You can't change a diet this much in a couple of generations, it takes many generations to smoothly change a diet without complications. The chemicals they add doesn't help at all.
originally posted by: intrptr
a reply to: ExNihiloRed
The stigma around mental health issues needs to be lifted and people need to focus on solutions that work.
Howabout derailing the terror train of propaganda on TV?
When someone(s) gets shot or a bomb goes of killing civilians somewhere they splash it over and over, as long as a gun or Islam can be blamed, they never shut up . How fearful does all that make everyone?
After that they can stop the endless wars overseas and the endless debt at home. They can stop stealing peoples land, polluting the environment, our water, air, food… stop sending jobs overseas, pay a decent wage so people can pay their bills…
geez, its easy really.
originally posted by: watchitburn
This reinforces my theory that the US is devolving into a nation of weak minded and weak bodied pu##ies.

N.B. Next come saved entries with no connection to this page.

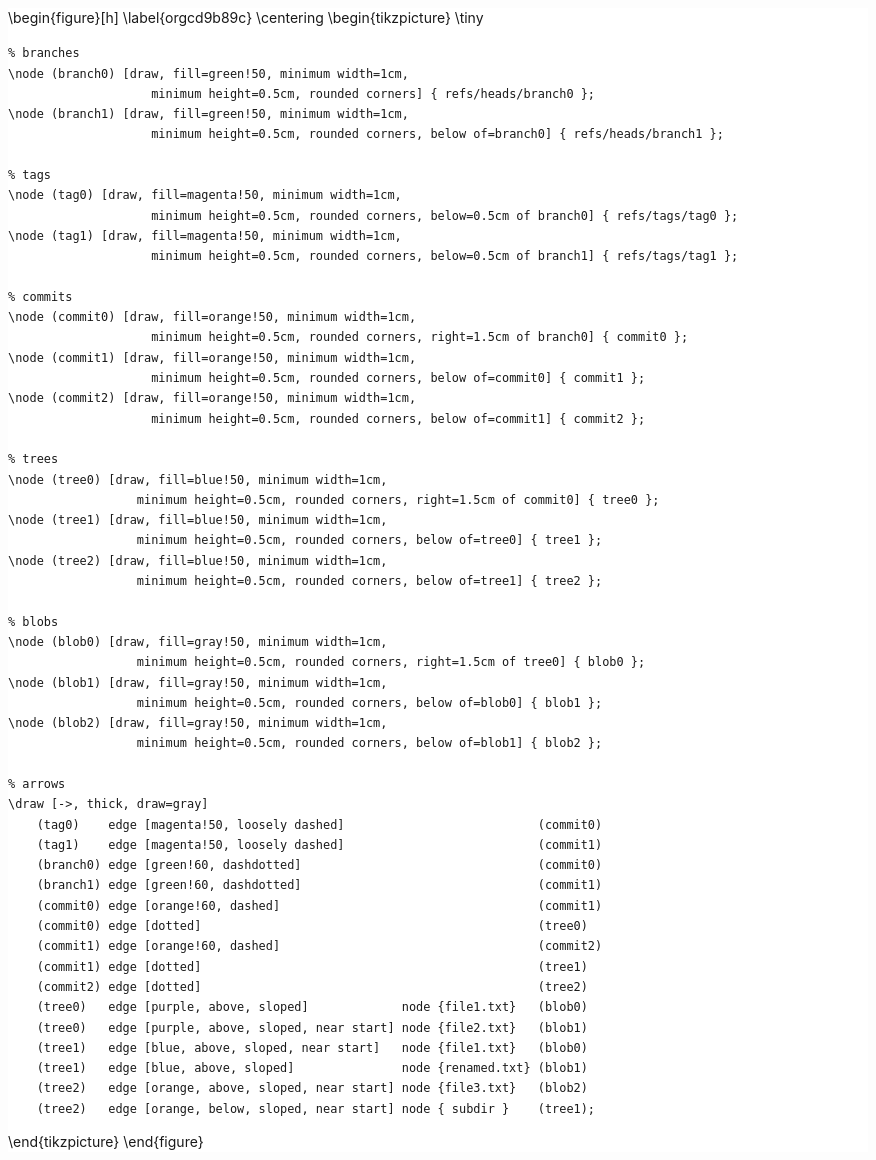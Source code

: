 \begin{figure}[h]
\label{orgcd9b89c}
  \centering
  \begin{tikzpicture}
    \tiny

    % branches
    \node (branch0) [draw, fill=green!50, minimum width=1cm,
                        minimum height=0.5cm, rounded corners] { refs/heads/branch0 };
    \node (branch1) [draw, fill=green!50, minimum width=1cm,
                        minimum height=0.5cm, rounded corners, below of=branch0] { refs/heads/branch1 };

    % tags
    \node (tag0) [draw, fill=magenta!50, minimum width=1cm,
                        minimum height=0.5cm, rounded corners, below=0.5cm of branch0] { refs/tags/tag0 };
    \node (tag1) [draw, fill=magenta!50, minimum width=1cm,
                        minimum height=0.5cm, rounded corners, below=0.5cm of branch1] { refs/tags/tag1 };

    % commits
    \node (commit0) [draw, fill=orange!50, minimum width=1cm,
                        minimum height=0.5cm, rounded corners, right=1.5cm of branch0] { commit0 };
    \node (commit1) [draw, fill=orange!50, minimum width=1cm,
                        minimum height=0.5cm, rounded corners, below of=commit0] { commit1 };
    \node (commit2) [draw, fill=orange!50, minimum width=1cm,
                        minimum height=0.5cm, rounded corners, below of=commit1] { commit2 };

    % trees
    \node (tree0) [draw, fill=blue!50, minimum width=1cm,
                      minimum height=0.5cm, rounded corners, right=1.5cm of commit0] { tree0 };
    \node (tree1) [draw, fill=blue!50, minimum width=1cm,
                      minimum height=0.5cm, rounded corners, below of=tree0] { tree1 };
    \node (tree2) [draw, fill=blue!50, minimum width=1cm,
                      minimum height=0.5cm, rounded corners, below of=tree1] { tree2 };

    % blobs
    \node (blob0) [draw, fill=gray!50, minimum width=1cm,
                      minimum height=0.5cm, rounded corners, right=1.5cm of tree0] { blob0 };
    \node (blob1) [draw, fill=gray!50, minimum width=1cm,
                      minimum height=0.5cm, rounded corners, below of=blob0] { blob1 };
    \node (blob2) [draw, fill=gray!50, minimum width=1cm,
                      minimum height=0.5cm, rounded corners, below of=blob1] { blob2 };

    % arrows
    \draw [->, thick, draw=gray]
        (tag0)    edge [magenta!50, loosely dashed]                           (commit0)
        (tag1)    edge [magenta!50, loosely dashed]                           (commit1)
        (branch0) edge [green!60, dashdotted]                                 (commit0)
        (branch1) edge [green!60, dashdotted]                                 (commit1)
        (commit0) edge [orange!60, dashed]                                    (commit1)
        (commit0) edge [dotted]                                               (tree0)
        (commit1) edge [orange!60, dashed]                                    (commit2)
        (commit1) edge [dotted]                                               (tree1)
        (commit2) edge [dotted]                                               (tree2)
        (tree0)   edge [purple, above, sloped]             node {file1.txt}   (blob0)
        (tree0)   edge [purple, above, sloped, near start] node {file2.txt}   (blob1)
        (tree1)   edge [blue, above, sloped, near start]   node {file1.txt}   (blob0)
        (tree1)   edge [blue, above, sloped]               node {renamed.txt} (blob1)
        (tree2)   edge [orange, above, sloped, near start] node {file3.txt}   (blob2)
        (tree2)   edge [orange, below, sloped, near start] node { subdir }    (tree1);
  \end{tikzpicture}
\end{figure}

Everyone has some excuse or some "condition" oh my parents beat me, I was neglected, I was bullied, I was oppressed, I'm allergic to this I have a hormonal imbalance blah blah blah.

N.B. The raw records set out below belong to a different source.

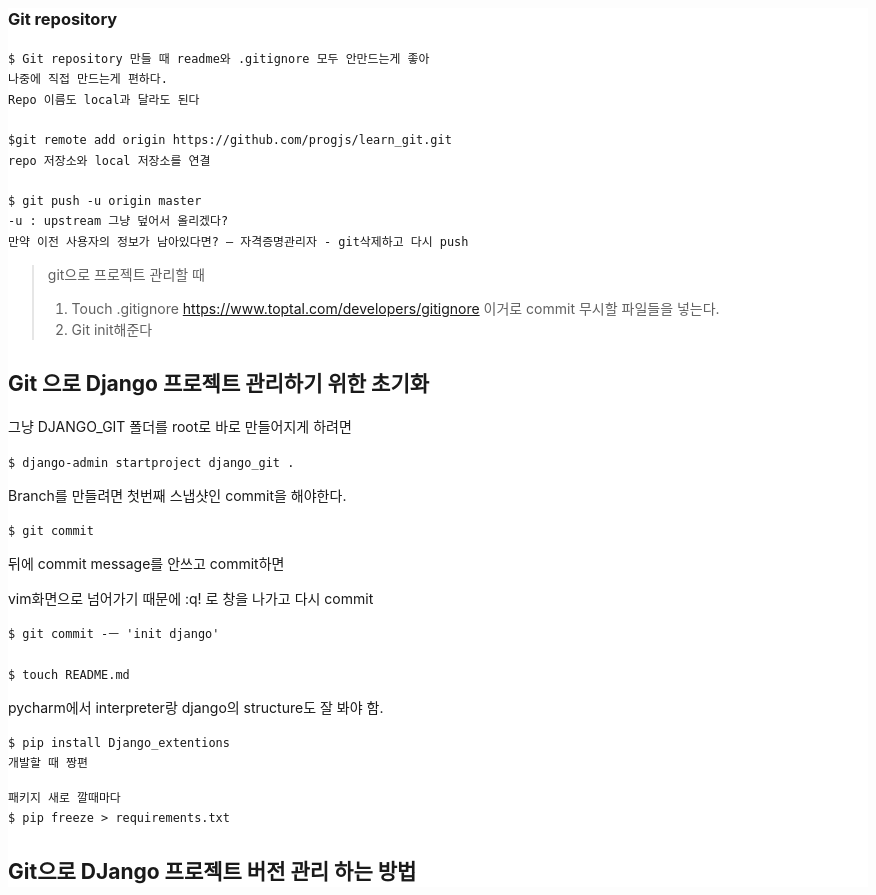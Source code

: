### Git repository 

```
$ Git repository 만들 때 readme와 .gitignore 모두 안만드는게 좋아
나중에 직접 만드는게 편하다.
Repo 이름도 local과 달라도 된다

$git remote add origin https://github.com/progjs/learn_git.git
repo 저장소와 local 저장소를 연결

$ git push -u origin master
-u : upstream 그냥 덮어서 올리겠다?
만약 이전 사용자의 정보가 남아있다면? – 자격증명관리자 - git삭제하고 다시 push
```

> git으로 프로젝트 관리할 때
> 1.	Touch .gitignore
> https://www.toptal.com/developers/gitignore 이거로 commit 무시할 파일들을 넣는다.
> 2.	Git init해준다

## Git 으로 Django 프로젝트 관리하기 위한 초기화

그냥 DJANGO_GIT 폴더를 root로 바로 만들어지게 하려면

```
$ django-admin startproject django_git .
```

Branch를 만들려면 첫번째 스냅샷인 commit을 해야한다.

```
$ git commit
```

뒤에 commit message를 안쓰고 commit하면 

vim화면으로 넘어가기 때문에 :q! 로 창을 나가고 다시 commit

 ```
$ git commit -ㅡ 'init django'

$ touch README.md
 ```

pycharm에서 interpreter랑 django의 structure도 잘 봐야 함.

```
$ pip install Django_extentions
개발할 때 짱편
```

```
패키지 새로 깔때마다
$ pip freeze > requirements.txt
```



## Git으로 DJango 프로젝트 버전 관리 하는 방법

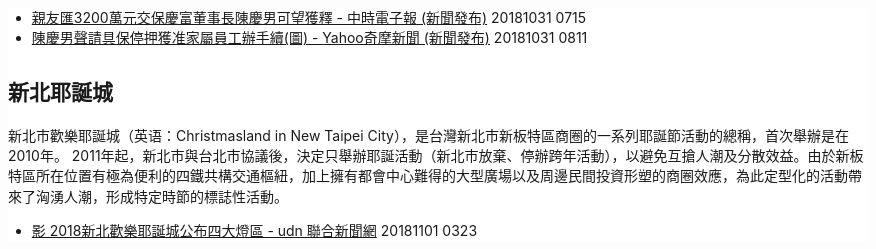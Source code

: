 - [親友匯3200萬元交保慶富董事長陳慶男可望獲釋 - 中時電子報 (新聞發布)](https://www.chinatimes.com/realtimenews/20181031002998-260402 "親友匯3200萬元交保慶富董事長陳慶男可望獲釋 - 中時電子報 (新聞發布)") 20181031 0715
- [陳慶男聲請具保停押獲准家屬員工辦手續(圖) - Yahoo奇摩新聞 (新聞發布)](https://tw.news.yahoo.com/%E9%99%B3%E6%85%B6%E7%94%B7%E8%81%B2%E8%AB%8B%E5%85%B7%E4%BF%9D%E5%81%9C%E6%8A%BC%E7%8D%B2%E5%87%86-%E5%AE%B6%E5%B1%AC%E5%93%A1%E5%B7%A5%E8%BE%A6%E6%89%8B%E7%BA%8C-%E5%9C%96-073921744.html "陳慶男聲請具保停押獲准家屬員工辦手續(圖) - Yahoo奇摩新聞 (新聞發布)") 20181031 0811

## 新北耶誕城

新北市歡樂耶誕城（英语：Christmasland in New Taipei City），是台灣新北市新板特區商圈的一系列耶誕節活動的總稱，首次舉辦是在2010年。
2011年起，新北市與台北市協議後，決定只舉辦耶誕活動（新北市放棄、停辦跨年活動），以避免互搶人潮及分散效益。由於新板特區所在位置有極為便利的四鐵共構交通樞紐，加上擁有都會中心難得的大型廣場以及周邊民間投資形塑的商圈效應，為此定型化的活動帶來了洶湧人潮，形成特定時節的標誌性活動。
- [影  2018新北歡樂耶誕城公布四大燈區 - udn 聯合新聞網](https://udn.com/news/story/7323/3454673 "影  2018新北歡樂耶誕城公布四大燈區 - udn 聯合新聞網") 20181101 0323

And people seem to brag about this stuff, like it's the cool thing to be a genetic weak link.
It's mind bottling.
originally posted by: watchitburn
This reinforces my theory that the US is devolving into a nation of weak minded and weak bodied pu##ies.
And people seem to brag about this stuff, like it's the cool thing to be a genetic weak link.

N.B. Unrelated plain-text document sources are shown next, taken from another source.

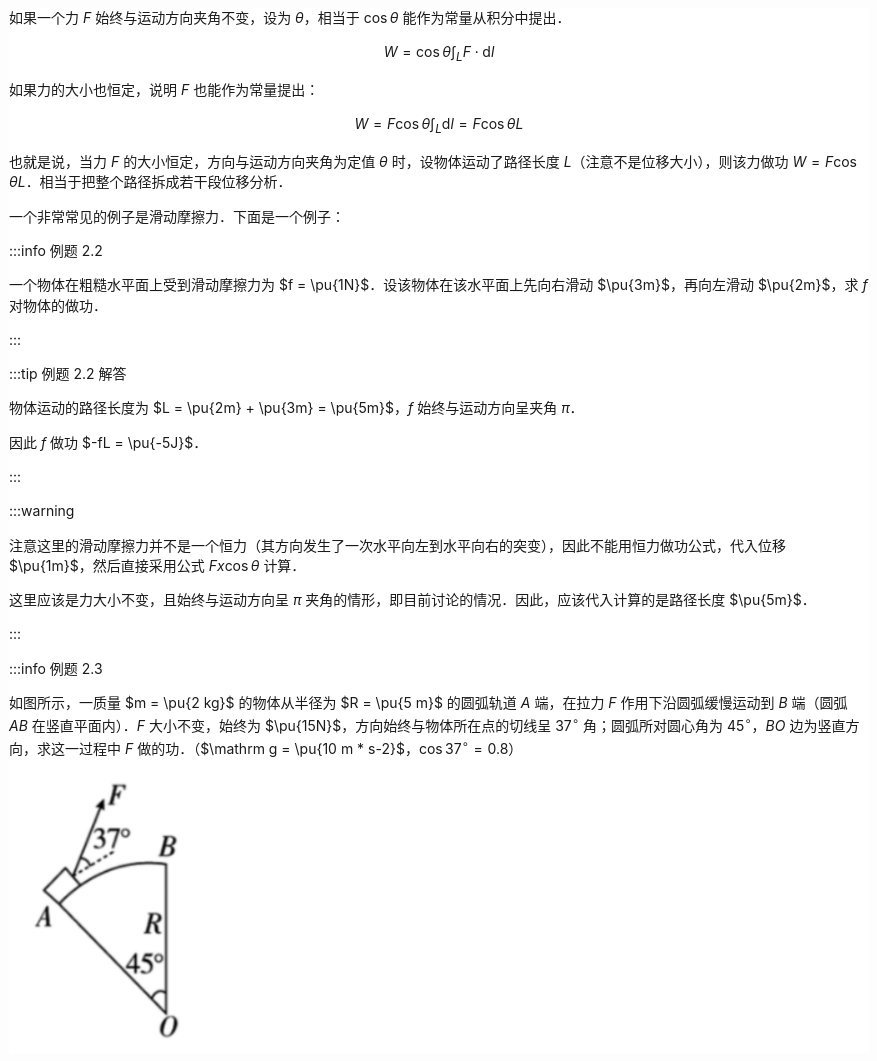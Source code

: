 如果一个力 $F$ 始终与运动方向夹角不变，设为 $\theta$，相当于 $\cos \theta$ 能作为常量从积分中提出．

$$
W = \cos \theta \int_L F \cdot \mathrm d l
$$

如果力的大小也恒定，说明 $F$ 也能作为常量提出：

$$
W = F \cos \theta \int_L \mathrm d l = F \cos \theta L
$$

也就是说，当力 $F$ 的大小恒定，方向与运动方向夹角为定值 $\theta$ 时，设物体运动了路径长度 $L$（注意不是位移大小），则该力做功 $W = F \cos \theta L$．相当于把整个路径拆成若干段位移分析．

一个非常常见的例子是滑动摩擦力．下面是一个例子：

:::info 例题 2.2

一个物体在粗糙水平面上受到滑动摩擦力为 $f = \pu{1N}$．设该物体在该水平面上先向右滑动 $\pu{3m}$，再向左滑动 $\pu{2m}$，求 $f$ 对物体的做功．

:::

:::tip 例题 2.2 解答

物体运动的路径长度为 $L = \pu{2m} + \pu{3m} = \pu{5m}$，$f$ 始终与运动方向呈夹角 $\pi$．

因此 $f$ 做功 $-fL = \pu{-5J}$．

:::

:::warning

注意这里的滑动摩擦力并不是一个恒力（其方向发生了一次水平向左到水平向右的突变），因此不能用恒力做功公式，代入位移 $\pu{1m}$，然后直接采用公式 $Fx\cos\theta$ 计算．

这里应该是力大小不变，且始终与运动方向呈 $\pi$ 夹角的情形，即目前讨论的情况．因此，应该代入计算的是路径长度 $\pu{5m}$．

:::

:::info 例题 2.3

如图所示，一质量 $m = \pu{2 kg}$ 的物体从半径为 $R = \pu{5 m}$ 的圆弧轨道 $A$ 端，在拉力 $F$ 作用下沿圆弧缓慢运动到 $B$ 端（圆弧 $AB$ 在竖直平面内）．$F$ 大小不变，始终为 $\pu{15N}$，方向始终与物体所在点的切线呈 $37^\circ$ 角；圆弧所对圆心角为 $45 ^\circ$，$BO$ 边为竖直方向，求这一过程中 $F$ 做的功．（$\mathrm g = \pu{10 m * s-2}$，$\cos 37 ^\circ = 0.8$）

![例题 2.3 图](./assets/work/2.1.png)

originally posted by: peppycat
a reply to: watchitburn Back in the 90's, I knew an older woman who worked and supported herself and lived a normal life. Out of nowhere she thought she was having a heart attack. She had a panick attack and was in no way proud or bragged about it. I'm guessing from her age, she was born in the late 50's.
The OP is right about there needing to be more research and understanding about this sort of thing.
I have had panic attacks and I never talk about it to anyone accept my doctor. I never even bring it up while having one. No one wants this to happen to them and it sucks.
Instead of clumping everyone together and putting people down, we could actually try to figure the issue out.
I take a non-addictive anti anxiety medication as needed and I certainly don't tell people(in real outside life) about my problems. The only reason I'm sharing here is because it's anonymous and might help folks.
Yup. Wusses. You want some anxiety try living in the middle of a civil war where guerrilla warfare is standard practice.
originally posted by: wisvol
a reply to: schuyler
Yup. Wusses. You want some anxiety try living in the middle of a civil war where guerrilla warfare is standard practice.
That works. Proof is how the kids who came back from VietNam pushed for keeping their weed afterwards.
Only they started to get a little bit efficient at times with all the protesting and activism.
originally posted by: schuyler
originally posted by: wisvol
a reply to: schuyler
Yup. Wusses. You want some anxiety try living in the middle of a civil war where guerrilla warfare is standard practice.
That works. Proof is how the kids who came back from VietNam pushed for keeping their weed afterwards.
Only they started to get a little bit efficient at times with all the protesting and activism.
I wasn't thinking so much of paid soldiers assigned to wreak mayhem on the populace, but the populace themselves that bore the brunt of said mayhem. And not just Vietnam. Being alive during the American Civil War, especially in a place like Missouri (Read about it: I would rather have been in Virginia), had to have evoked some "anxiety." Compared to being in a situation like that the current crop of anxiety-prone people makes you wonder why so little sets them off. The 'drama' they endure is incomparable to that suffered by people who lived constantly in fear of their lives.
And you can go ahead and claim that's not "empathetic," but I would maintain an excess of empathy is helping to perpetuate the problem and amounts to being co-dependent. In the case of the drug companies who are selling "solutions" to this "problem," I would also suggest they are making a tidy sum promoting such diagnoses.